◆ EXERCISE AIM
Which of the lines below hold the word "html"? Pull each of them out.

◆ DATA EXTRACTS
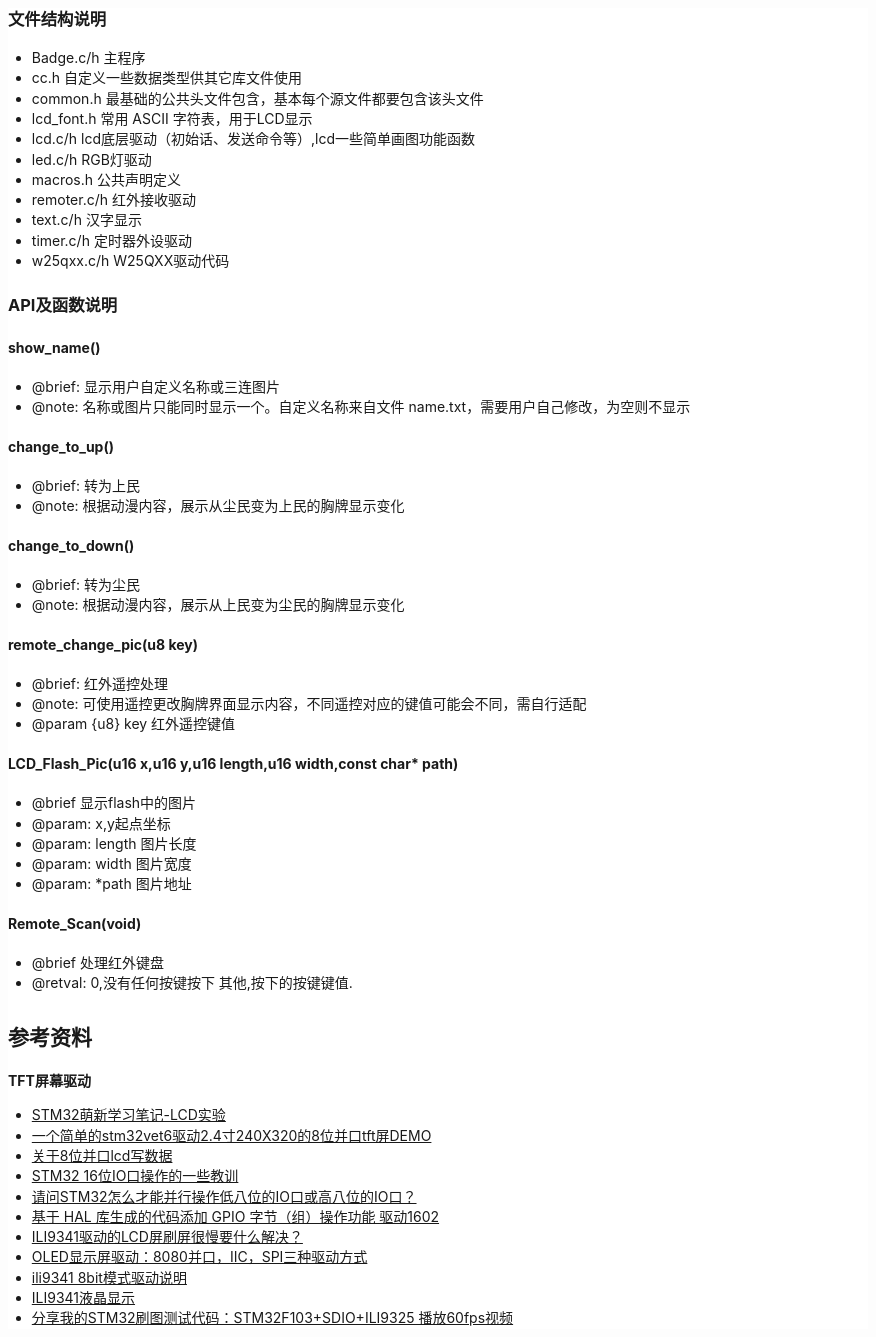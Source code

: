 
### 文件结构说明

- Badge.c/h 主程序
- cc.h 自定义一些数据类型供其它库文件使用
- common.h 最基础的公共头文件包含，基本每个源文件都要包含该头文件
- lcd_font.h  常用 ASCII 字符表，用于LCD显示
- lcd.c/h lcd底层驱动（初始话、发送命令等）,lcd一些简单画图功能函数
- led.c/h  RGB灯驱动
- macros.h  公共声明定义
- remoter.c/h 红外接收驱动
- text.c/h 汉字显示
- timer.c/h 定时器外设驱动
- w25qxx.c/h W25QXX驱动代码

### API及函数说明

#### show_name()
- @brief: 显示用户自定义名称或三连图片
- @note: 名称或图片只能同时显示一个。自定义名称来自文件 name.txt，需要用户自己修改，为空则不显示
 
#### change_to_up()

- @brief: 转为上民
- @note: 根据动漫内容，展示从尘民变为上民的胸牌显示变化

#### change_to_down()

- @brief: 转为尘民
- @note: 根据动漫内容，展示从上民变为尘民的胸牌显示变化

#### remote_change_pic(u8 key)

- @brief: 红外遥控处理
- @note: 可使用遥控更改胸牌界面显示内容，不同遥控对应的键值可能会不同，需自行适配
- @param {u8} key 红外遥控键值

#### LCD_Flash_Pic(u16 x,u16 y,u16 length,u16 width,const char* path)
- @brief 显示flash中的图片
- @param: x,y起点坐标
- @param: length 图片长度
- @param: width  图片宽度
- @param: *path  图片地址

#### Remote_Scan(void)

- @brief 处理红外键盘
- @retval: 0,没有任何按键按下  其他,按下的按键键值.

## 参考资料

**TFT屏幕驱动**
- [STM32萌新学习笔记-LCD实验](https://www.bilibili.com/read/cv6991648/)
- [一个简单的stm32vet6驱动2.4寸240X320的8位并口tft屏DEMO](https://www.cnblogs.com/zjutlitao/p/4999363.html)
- [关于8位并口lcd写数据](https://bbs.csdn.net/topics/390306089)
- [STM32 16位IO口操作的一些教训](http://news.eeworld.com.cn/mcu/article_2017092634758.html)
- [请问STM32怎么才能并行操作低八位的IO口或高八位的IO口？](https://zhidao.baidu.com/question/524842165.html)
- [基于 HAL 库生成的代码添加 GPIO 字节（组）操作功能 驱动1602](https://www.jianshu.com/p/f579830bd6d0)
- [ILI9341驱动的LCD屏刷屏很慢要什么解决？](https://bbs.elecfans.com/jishu_1521747_1_1.html)
- [OLED显示屏驱动：8080并口，IIC，SPI三种驱动方式](https://www.geek-share.com/detail/2791508605.html)
- [ili9341 8bit模式驱动说明](https://www.pianshen.com/article/96241503123/)
- [ILI9341液晶显示](https://www.shuzhiduo.com/A/A2dm6jn4ze/)
- [分享我的STM32刷图测试代码：STM32F103+SDIO+ILI9325 播放60fps视频](https://www.amobbs.com/forum.php?mod=viewthread&tid=5597206&highlight=%E8%A7%86%E9%A2%91%2Bsdio)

◆ SOLVED EXERCISE
- [一个简单的stm32vet6驱动2.4寸240X320的8位并口tft屏DEMO](https://www.cnblogs.com/zjutlitao/p/4999363.html)
- [STM32 16位IO口操作的一些教训](http://news.eeworld.com.cn/mcu/article_2017092634758.html)
- [请问STM32怎么才能并行操作低八位的IO口或高八位的IO口？](https://zhidao.baidu.com/question/524842165.html)
- [ILI9341驱动的LCD屏刷屏很慢要什么解决？](https://bbs.elecfans.com/jishu_1521747_1_1.html)
- [OLED显示屏驱动：8080并口，IIC，SPI三种驱动方式](https://www.geek-share.com/detail/2791508605.html)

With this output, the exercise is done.